Tuesday, February 14, 2006

Greed (Extended Version)

Metro Goldwyn Pictures
Director: Erich von Stroheim
Length: 239 min.
Format: VHS
Date Viewed: 13 February

In 1999, Rick Schmidlin oversaw the addition of 99 minutes to the 1924 release print of Erich von Stroheim's "holy grail of cinema," Greed. These 99 minutes come in the form of still pictures of deleted material and new intertitles based on a continuity script he found in a private library, and this version will likely be the closest we ever come to seeing the full version of the film. Not only was all of the six or seven hours of excised footage completely burned, the original shooting script is long-gone.

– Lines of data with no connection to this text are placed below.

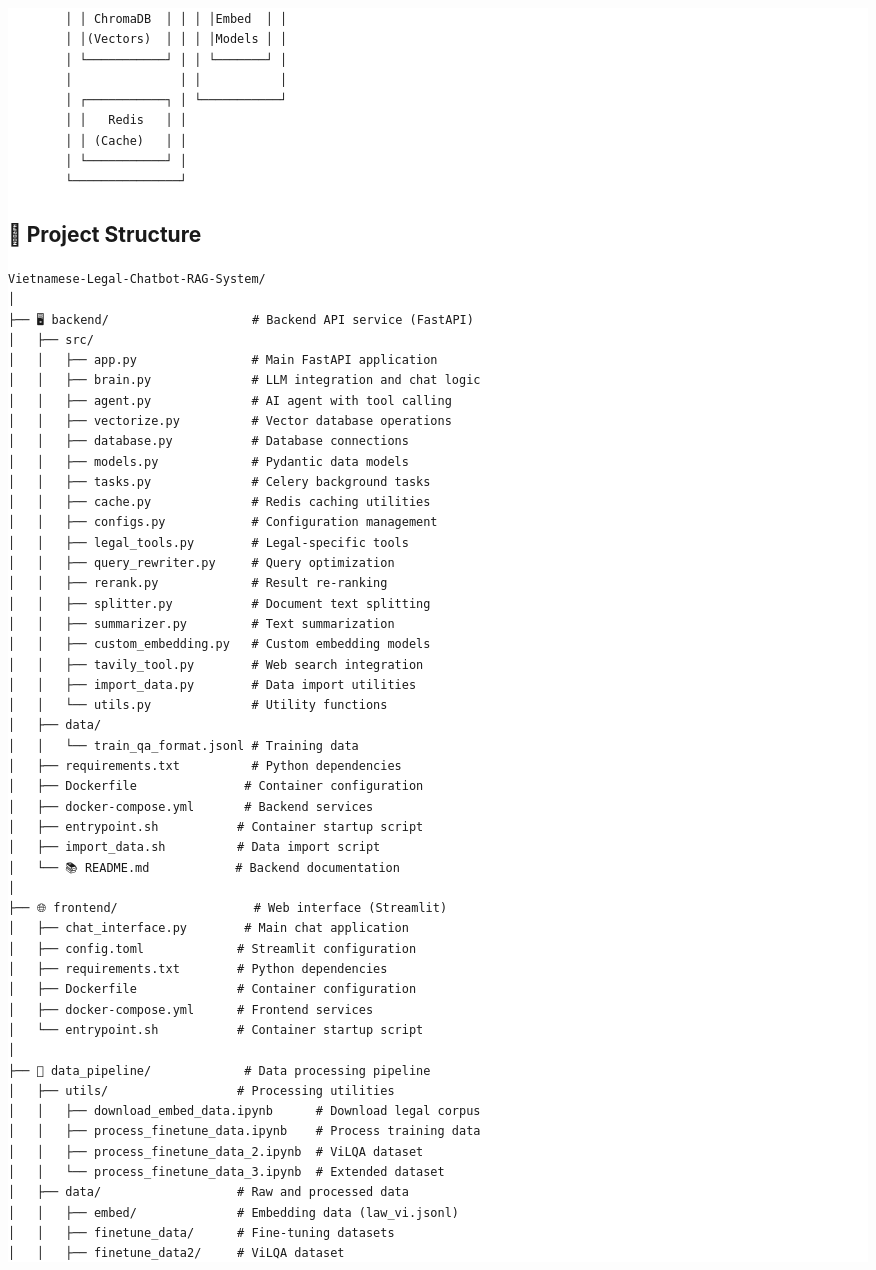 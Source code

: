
 ```
        │ │ ChromaDB  │ │ │ │Embed  │ │
        │ │(Vectors)  │ │ │ │Models │ │
        │ └───────────┘ │ │ └───────┘ │
        │               │ │           │
        │ ┌───────────┐ │ └───────────┘
        │ │   Redis   │ │
        │ │ (Cache)   │ │
        │ └───────────┘ │
        └───────────────┘
```

## 📁 Project Structure

```
Vietnamese-Legal-Chatbot-RAG-System/
│
├── 🖥️ backend/                    # Backend API service (FastAPI)
│   ├── src/
│   │   ├── app.py                # Main FastAPI application
│   │   ├── brain.py              # LLM integration and chat logic
│   │   ├── agent.py              # AI agent with tool calling
│   │   ├── vectorize.py          # Vector database operations
│   │   ├── database.py           # Database connections
│   │   ├── models.py             # Pydantic data models
│   │   ├── tasks.py              # Celery background tasks
│   │   ├── cache.py              # Redis caching utilities
│   │   ├── configs.py            # Configuration management
│   │   ├── legal_tools.py        # Legal-specific tools
│   │   ├── query_rewriter.py     # Query optimization
│   │   ├── rerank.py             # Result re-ranking
│   │   ├── splitter.py           # Document text splitting
│   │   ├── summarizer.py         # Text summarization
│   │   ├── custom_embedding.py   # Custom embedding models
│   │   ├── tavily_tool.py        # Web search integration
│   │   ├── import_data.py        # Data import utilities
│   │   └── utils.py              # Utility functions
│   ├── data/
│   │   └── train_qa_format.jsonl # Training data
│   ├── requirements.txt          # Python dependencies
│   ├── Dockerfile               # Container configuration
│   ├── docker-compose.yml       # Backend services
│   ├── entrypoint.sh           # Container startup script
│   ├── import_data.sh          # Data import script
│   └── 📚 README.md            # Backend documentation
│
├── 🌐 frontend/                   # Web interface (Streamlit)
│   ├── chat_interface.py        # Main chat application
│   ├── config.toml             # Streamlit configuration
│   ├── requirements.txt        # Python dependencies
│   ├── Dockerfile              # Container configuration
│   ├── docker-compose.yml      # Frontend services
│   └── entrypoint.sh           # Container startup script
│
├── 🔄 data_pipeline/             # Data processing pipeline
│   ├── utils/                  # Processing utilities
│   │   ├── download_embed_data.ipynb      # Download legal corpus
│   │   ├── process_finetune_data.ipynb    # Process training data
│   │   ├── process_finetune_data_2.ipynb  # ViLQA dataset
│   │   └── process_finetune_data_3.ipynb  # Extended dataset
│   ├── data/                   # Raw and processed data
│   │   ├── embed/              # Embedding data (law_vi.jsonl)
│   │   ├── finetune_data/      # Fine-tuning datasets
│   │   ├── finetune_data2/     # ViLQA dataset
```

What's interesting about using the still photographs is that it allows us to see exactly what was cut and about where it fit in the original cut. It's tough to judge a film missing over half of it's content, and this proves true here as well. Extended subplots have been partially restored here, but go mostly nowhere aside from providing point/counterpoint to the action of the main storyline. In their current form, they probably were better left on the cutting room floor, but perhaps in their full length they were of prime necessity to the film as a whole. Though some parts are redundant, tedious, and/or unclear in this extended version, some new scenes are incredibly rich in their character insight and in filling out what must have been confusing and choppy scenes.

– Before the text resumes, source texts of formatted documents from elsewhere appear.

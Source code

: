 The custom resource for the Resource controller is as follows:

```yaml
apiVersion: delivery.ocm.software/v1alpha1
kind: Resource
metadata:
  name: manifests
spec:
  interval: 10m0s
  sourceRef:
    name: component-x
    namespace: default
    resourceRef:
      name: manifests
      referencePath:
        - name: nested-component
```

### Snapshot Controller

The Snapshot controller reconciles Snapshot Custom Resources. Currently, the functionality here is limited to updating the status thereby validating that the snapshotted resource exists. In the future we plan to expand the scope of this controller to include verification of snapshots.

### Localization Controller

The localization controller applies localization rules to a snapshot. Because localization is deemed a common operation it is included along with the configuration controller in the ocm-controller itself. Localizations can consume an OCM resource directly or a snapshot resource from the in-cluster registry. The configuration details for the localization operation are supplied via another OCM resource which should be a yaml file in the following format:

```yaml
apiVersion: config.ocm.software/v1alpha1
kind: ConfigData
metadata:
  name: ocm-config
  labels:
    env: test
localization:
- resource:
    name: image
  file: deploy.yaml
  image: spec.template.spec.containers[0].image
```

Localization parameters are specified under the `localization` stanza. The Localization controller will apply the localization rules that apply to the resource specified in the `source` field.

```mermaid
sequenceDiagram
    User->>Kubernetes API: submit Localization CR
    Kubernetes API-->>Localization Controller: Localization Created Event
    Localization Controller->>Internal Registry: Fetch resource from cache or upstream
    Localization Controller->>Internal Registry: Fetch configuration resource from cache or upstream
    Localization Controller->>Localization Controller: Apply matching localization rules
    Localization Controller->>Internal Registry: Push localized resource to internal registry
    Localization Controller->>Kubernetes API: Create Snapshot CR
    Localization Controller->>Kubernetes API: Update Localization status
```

Regardless of the fact we are only watching half a film, it is still quite good. This is an tragic and ironic morality tale showing us what happens to people who develop an obsessive love of money. The theme is of course universal, and we can still learn lessons from the movie today. None of the characters are all good or all bad, but everyone who lets money and greed overtake their lives slowly become inhuman and swing far to their dark sides, which seems to parallel real life rather well. This parallel is helped by the excellent performances of the leads and of the sheer length of the film, which allows for fuller characterizations to emerge slowly and more naturally than a more rushed film would have time for.

The film is not perfect, but von Stroheim's butchered vision is a timeless work that earns its high reputation.